National Champion: Statoil and Equinor since 2001
Marking the 50th anniversary of Norwegian energy company Equinor, lecturer and business historian Marten Boon recently published a book on the company’s history. Following the Russian invasion in Ukraine and the subsequent shuttering of Russian gas supplies, Equinor has recently become Europe’s largest supplier of natural gas, placing the company centre stage in Europe’s ongoing energy crisis.
‘National Champion’ is the result of an Equinor commissioned research project that was conducted at the University of Oslo between 2016 and 2022. In the book, Boon describes Equinor’s history over the past 20 years. Norwegian historian Eivind Thomassen authored a separate volume on the company’s history between 1972 and 2000.

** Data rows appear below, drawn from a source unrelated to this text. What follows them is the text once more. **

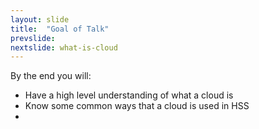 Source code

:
 ```yaml
---
layout: slide
title:  "Goal of Talk"
prevslide: 
nextslide: what-is-cloud
---
```


By the end you will:
* Have a high level understanding of what a cloud is
* Know some common ways that a cloud is used in HSS
*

Coming to terms with climate change
Boon shows how and why traditional oil and gas companies struggle to come to terms with climate change. In the past twenty years, Equinor first attempted to become a global oil and gas giant, investing heavily in controversial oil sands and shale projects in North America.

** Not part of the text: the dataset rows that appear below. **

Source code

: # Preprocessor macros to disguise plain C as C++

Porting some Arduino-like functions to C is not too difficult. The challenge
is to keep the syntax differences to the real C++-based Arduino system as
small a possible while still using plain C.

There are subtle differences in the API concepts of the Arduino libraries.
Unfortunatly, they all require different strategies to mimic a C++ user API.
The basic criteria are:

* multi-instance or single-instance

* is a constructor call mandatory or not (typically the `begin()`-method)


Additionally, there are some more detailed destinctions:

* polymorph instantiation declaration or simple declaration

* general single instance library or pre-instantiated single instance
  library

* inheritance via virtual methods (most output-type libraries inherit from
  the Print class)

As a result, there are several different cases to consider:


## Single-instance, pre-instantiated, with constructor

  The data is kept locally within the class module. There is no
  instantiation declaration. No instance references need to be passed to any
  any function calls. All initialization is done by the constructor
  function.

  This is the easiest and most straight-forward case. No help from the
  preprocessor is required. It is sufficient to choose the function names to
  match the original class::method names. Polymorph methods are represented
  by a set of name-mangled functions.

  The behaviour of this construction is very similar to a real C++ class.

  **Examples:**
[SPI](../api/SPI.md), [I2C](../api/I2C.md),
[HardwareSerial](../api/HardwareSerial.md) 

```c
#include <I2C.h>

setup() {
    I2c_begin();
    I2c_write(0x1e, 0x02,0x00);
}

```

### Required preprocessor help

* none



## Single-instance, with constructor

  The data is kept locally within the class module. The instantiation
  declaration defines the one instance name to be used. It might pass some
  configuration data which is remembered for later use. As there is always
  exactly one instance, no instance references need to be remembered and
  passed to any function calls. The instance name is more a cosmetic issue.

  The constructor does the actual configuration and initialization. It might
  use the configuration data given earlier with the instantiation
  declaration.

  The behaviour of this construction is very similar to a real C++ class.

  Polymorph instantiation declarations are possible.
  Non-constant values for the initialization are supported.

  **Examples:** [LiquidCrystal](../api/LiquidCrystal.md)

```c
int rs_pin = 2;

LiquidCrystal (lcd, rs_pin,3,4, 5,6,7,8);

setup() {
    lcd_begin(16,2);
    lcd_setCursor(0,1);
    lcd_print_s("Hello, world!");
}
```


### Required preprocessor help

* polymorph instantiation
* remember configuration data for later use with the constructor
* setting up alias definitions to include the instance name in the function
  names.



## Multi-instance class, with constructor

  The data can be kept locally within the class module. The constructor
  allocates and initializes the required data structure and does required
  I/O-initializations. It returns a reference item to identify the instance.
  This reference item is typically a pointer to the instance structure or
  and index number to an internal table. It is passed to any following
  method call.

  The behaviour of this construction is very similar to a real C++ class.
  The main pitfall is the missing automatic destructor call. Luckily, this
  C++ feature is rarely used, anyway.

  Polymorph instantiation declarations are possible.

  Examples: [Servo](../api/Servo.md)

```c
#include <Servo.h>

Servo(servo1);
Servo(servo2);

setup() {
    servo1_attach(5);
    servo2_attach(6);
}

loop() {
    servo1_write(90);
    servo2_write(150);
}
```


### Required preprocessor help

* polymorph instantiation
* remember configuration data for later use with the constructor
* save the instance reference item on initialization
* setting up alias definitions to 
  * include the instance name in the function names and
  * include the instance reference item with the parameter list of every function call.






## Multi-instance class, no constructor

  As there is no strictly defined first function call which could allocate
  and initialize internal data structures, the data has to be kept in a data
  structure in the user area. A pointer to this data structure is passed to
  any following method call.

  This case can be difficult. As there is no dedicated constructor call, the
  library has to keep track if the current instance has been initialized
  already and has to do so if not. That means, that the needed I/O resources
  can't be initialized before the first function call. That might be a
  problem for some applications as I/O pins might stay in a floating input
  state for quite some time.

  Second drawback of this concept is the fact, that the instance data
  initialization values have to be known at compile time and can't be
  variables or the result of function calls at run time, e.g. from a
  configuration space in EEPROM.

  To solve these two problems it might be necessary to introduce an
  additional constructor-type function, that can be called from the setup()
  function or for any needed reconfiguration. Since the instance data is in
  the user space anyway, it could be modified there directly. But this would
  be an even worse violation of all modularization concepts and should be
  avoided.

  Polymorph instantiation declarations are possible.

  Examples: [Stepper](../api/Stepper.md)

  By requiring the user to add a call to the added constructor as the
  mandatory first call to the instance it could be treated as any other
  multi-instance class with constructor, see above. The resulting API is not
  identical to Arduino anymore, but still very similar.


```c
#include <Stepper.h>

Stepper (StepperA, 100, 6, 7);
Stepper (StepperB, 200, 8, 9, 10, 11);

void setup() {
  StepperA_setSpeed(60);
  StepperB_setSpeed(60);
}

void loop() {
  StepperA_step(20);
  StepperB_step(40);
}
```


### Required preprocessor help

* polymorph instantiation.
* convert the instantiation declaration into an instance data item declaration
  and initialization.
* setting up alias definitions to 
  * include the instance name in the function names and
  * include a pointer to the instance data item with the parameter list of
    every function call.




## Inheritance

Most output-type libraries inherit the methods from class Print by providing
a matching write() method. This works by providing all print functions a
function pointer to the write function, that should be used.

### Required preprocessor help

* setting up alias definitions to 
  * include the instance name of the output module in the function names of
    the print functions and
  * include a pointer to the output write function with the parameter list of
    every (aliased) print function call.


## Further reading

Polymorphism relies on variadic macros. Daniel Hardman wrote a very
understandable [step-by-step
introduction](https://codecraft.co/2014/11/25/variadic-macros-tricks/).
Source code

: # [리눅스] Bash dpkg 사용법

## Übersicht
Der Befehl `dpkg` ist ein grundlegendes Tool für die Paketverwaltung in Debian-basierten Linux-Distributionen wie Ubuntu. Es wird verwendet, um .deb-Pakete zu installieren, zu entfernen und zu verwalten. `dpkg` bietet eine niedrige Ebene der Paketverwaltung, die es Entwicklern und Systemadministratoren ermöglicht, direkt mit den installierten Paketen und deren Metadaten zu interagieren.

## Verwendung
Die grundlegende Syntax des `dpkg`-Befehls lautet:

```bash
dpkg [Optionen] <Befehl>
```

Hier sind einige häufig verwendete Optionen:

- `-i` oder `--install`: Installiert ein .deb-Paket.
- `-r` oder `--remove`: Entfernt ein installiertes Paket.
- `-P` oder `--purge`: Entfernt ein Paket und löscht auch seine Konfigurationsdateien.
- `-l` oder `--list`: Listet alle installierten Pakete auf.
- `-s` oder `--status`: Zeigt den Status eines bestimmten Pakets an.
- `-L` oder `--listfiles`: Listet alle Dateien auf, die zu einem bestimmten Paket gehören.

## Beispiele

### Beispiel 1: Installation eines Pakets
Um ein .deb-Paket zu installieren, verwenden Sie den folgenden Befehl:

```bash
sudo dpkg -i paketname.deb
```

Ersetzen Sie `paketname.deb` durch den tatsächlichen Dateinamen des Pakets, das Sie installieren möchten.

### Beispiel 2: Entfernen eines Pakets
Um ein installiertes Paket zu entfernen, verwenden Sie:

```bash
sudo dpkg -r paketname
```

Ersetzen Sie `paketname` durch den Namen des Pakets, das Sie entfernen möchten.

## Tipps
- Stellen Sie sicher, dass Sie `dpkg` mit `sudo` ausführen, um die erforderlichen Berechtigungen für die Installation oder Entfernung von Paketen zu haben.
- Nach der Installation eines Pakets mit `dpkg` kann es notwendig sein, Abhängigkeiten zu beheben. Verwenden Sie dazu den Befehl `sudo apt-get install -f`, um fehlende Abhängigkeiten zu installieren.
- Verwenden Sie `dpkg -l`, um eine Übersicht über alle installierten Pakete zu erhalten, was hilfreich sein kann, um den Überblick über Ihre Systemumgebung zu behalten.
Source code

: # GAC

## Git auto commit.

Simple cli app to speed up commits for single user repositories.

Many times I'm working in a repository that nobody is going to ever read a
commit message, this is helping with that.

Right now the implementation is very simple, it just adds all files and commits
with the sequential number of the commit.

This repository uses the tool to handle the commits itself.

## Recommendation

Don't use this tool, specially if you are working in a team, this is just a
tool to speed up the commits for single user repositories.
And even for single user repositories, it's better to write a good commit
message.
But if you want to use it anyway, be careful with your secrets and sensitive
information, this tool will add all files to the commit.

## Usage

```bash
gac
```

Mounting criticism over the oil industry’s response to climate change, however, forced Equinor to adapt its business model, which caused a decade of internal strife about why, when and how to become a greener company.

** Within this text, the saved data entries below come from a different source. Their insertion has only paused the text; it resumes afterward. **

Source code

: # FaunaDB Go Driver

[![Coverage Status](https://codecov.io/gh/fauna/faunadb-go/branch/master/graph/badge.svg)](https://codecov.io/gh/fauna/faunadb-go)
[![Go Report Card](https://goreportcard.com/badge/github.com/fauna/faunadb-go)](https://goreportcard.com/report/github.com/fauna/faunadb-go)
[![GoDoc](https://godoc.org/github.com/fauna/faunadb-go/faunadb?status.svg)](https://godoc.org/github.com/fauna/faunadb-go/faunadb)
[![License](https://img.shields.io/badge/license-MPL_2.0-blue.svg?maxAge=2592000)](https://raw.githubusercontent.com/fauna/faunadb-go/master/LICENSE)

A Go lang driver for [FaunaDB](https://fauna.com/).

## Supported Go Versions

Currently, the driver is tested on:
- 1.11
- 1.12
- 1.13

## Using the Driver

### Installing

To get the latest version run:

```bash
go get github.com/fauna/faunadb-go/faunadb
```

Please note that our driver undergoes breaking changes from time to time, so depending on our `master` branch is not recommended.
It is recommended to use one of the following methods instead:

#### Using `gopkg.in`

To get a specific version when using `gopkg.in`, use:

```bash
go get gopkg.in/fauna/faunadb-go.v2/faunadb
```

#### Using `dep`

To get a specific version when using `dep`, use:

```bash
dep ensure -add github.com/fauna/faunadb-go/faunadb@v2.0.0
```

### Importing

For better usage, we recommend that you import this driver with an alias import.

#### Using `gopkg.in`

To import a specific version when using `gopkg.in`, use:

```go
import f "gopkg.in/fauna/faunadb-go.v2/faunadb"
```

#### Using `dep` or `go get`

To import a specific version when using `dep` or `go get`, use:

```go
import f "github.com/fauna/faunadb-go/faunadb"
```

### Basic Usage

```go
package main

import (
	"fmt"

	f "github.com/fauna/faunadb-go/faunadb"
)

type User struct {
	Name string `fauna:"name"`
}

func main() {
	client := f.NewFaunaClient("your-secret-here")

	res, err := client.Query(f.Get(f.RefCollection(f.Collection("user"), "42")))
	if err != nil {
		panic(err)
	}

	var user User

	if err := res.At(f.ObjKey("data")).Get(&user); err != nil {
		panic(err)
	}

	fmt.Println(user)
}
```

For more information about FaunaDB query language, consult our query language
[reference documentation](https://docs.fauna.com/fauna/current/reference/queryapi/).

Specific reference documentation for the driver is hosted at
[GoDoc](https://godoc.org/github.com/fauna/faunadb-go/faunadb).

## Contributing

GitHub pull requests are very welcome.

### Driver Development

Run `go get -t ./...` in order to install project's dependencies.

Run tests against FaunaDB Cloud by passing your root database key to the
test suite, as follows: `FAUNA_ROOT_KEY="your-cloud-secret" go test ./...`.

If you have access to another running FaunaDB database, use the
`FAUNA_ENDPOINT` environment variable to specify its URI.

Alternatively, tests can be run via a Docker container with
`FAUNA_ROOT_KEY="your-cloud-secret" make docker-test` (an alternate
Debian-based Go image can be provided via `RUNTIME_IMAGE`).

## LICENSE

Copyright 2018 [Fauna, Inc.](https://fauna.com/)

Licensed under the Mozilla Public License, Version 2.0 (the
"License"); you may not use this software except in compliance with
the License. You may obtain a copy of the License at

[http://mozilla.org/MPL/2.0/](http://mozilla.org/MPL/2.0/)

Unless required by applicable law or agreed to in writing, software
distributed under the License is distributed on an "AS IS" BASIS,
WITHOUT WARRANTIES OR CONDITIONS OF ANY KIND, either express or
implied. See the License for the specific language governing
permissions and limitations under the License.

Equinor’s internal struggle mirrors the paradox that Norway finds itself in today. Having grown fabulously prosperous from oil and gas, the country has been struggling to reconcile its carbon-based prosperity with its political ambition as a leading nation for sustainable development and climate action.
By billing itself as the cleanest oil and gas producer on the globe, Norway hopes to extend its oil and gas production as long as possible, despite leading energy institutions calling for a global moratorium on oil and gas exploration to keep global warming at or below 1.5 degrees Celsius.
Equinor has pursued a similar strategy, Boon concludes. Under the guise of a growing renewable energy business, the company has no intention to scale down its oil and gas activities.